Task: Below are the entries; give again exactly the lines from the one mentioning "Source code" through the one mentioning "VOL callback function.", inclusive.

Given entries:
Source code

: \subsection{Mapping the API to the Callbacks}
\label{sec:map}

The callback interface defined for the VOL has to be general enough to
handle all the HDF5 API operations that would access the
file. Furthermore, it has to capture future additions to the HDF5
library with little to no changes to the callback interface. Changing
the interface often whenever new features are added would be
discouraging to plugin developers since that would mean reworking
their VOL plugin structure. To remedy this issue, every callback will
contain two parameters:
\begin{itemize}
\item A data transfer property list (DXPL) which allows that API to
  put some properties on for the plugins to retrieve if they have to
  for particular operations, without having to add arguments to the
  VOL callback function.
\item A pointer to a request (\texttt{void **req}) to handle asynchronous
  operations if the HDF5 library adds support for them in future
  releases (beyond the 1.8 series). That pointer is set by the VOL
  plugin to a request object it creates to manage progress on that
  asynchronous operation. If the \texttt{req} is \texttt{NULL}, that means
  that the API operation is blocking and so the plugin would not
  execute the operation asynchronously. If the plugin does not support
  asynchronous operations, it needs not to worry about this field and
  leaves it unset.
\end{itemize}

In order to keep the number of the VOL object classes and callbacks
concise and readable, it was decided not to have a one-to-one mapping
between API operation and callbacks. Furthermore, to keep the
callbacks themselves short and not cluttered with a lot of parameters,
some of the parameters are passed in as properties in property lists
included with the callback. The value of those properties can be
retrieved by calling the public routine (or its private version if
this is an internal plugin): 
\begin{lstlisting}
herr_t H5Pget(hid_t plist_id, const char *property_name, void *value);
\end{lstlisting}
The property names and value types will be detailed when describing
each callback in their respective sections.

==

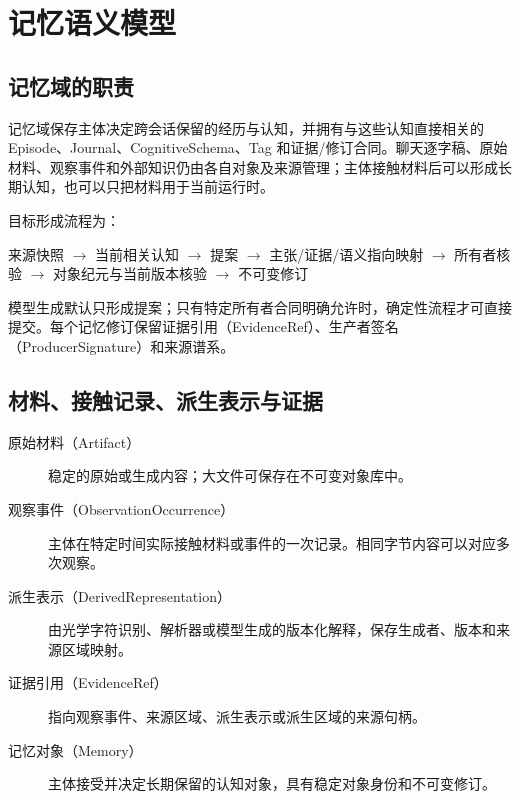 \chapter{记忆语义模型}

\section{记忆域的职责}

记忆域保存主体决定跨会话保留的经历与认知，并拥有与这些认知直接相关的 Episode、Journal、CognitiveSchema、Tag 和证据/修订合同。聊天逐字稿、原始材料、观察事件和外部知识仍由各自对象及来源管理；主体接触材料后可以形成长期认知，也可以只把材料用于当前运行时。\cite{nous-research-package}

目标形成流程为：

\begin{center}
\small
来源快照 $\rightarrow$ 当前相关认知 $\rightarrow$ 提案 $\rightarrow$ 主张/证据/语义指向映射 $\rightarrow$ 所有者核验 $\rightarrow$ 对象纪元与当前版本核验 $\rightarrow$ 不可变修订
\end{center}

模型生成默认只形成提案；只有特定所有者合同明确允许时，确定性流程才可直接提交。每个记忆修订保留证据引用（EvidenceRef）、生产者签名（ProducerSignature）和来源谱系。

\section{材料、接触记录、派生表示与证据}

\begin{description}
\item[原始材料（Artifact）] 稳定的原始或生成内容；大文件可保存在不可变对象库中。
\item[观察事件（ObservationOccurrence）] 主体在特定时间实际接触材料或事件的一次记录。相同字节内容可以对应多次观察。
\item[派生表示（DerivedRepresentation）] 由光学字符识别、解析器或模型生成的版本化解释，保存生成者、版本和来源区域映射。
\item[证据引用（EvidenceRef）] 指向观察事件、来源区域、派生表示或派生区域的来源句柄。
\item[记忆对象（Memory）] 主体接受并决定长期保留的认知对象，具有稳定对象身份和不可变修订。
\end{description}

Written answer:
Source code

: \subsection{Mapping the API to the Callbacks}
\label{sec:map}

The callback interface defined for the VOL has to be general enough to
handle all the HDF5 API operations that would access the
file. Furthermore, it has to capture future additions to the HDF5
library with little to no changes to the callback interface. Changing
the interface often whenever new features are added would be
discouraging to plugin developers since that would mean reworking
their VOL plugin structure. To remedy this issue, every callback will
contain two parameters:
\begin{itemize}
\item A data transfer property list (DXPL) which allows that API to
  put some properties on for the plugins to retrieve if they have to
  for particular operations, without having to add arguments to the
  VOL callback function.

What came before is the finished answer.